Copy each line of the records below, from the first through the one that contains "camino a lograrlo", exactly as written.

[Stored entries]
==*==

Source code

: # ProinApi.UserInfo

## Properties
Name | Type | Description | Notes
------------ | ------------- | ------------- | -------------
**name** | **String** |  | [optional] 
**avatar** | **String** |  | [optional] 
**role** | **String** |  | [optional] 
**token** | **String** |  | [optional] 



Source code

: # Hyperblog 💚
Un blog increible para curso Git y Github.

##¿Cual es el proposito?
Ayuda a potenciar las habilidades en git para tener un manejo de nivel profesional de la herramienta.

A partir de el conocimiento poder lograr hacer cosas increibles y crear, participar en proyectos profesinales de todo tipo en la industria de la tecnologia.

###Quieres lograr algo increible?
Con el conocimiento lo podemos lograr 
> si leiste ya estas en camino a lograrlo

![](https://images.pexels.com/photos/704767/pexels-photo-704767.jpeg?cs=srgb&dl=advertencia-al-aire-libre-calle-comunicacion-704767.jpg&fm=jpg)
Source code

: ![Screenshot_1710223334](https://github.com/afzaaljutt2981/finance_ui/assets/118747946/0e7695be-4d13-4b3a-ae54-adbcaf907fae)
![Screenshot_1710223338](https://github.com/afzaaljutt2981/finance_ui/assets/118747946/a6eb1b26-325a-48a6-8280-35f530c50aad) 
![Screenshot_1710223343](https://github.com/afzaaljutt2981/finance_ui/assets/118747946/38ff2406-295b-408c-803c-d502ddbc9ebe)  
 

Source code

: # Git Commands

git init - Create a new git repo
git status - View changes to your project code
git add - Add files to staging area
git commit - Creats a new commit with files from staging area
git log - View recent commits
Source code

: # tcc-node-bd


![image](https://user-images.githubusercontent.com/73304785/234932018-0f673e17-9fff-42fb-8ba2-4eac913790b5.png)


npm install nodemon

==*==

▶ **Solution to the problem**
Source code

: # ProinApi.UserInfo

## Properties
Name | Type | Description | Notes
------------ | ------------- | ------------- | -------------
**name** | **String** |  | [optional] 
**avatar** | **String** |  | [optional] 
**role** | **String** |  | [optional] 
**token** | **String** |  | [optional] 



Source code

: # Hyperblog 💚
Un blog increible para curso Git y Github.

##¿Cual es el proposito?
Ayuda a potenciar las habilidades en git para tener un manejo de nivel profesional de la herramienta.

A partir de el conocimiento poder lograr hacer cosas increibles y crear, participar en proyectos profesinales de todo tipo en la industria de la tecnologia.

###Quieres lograr algo increible?
Con el conocimiento lo podemos lograr 
> si leiste ya estas en camino a lograrlo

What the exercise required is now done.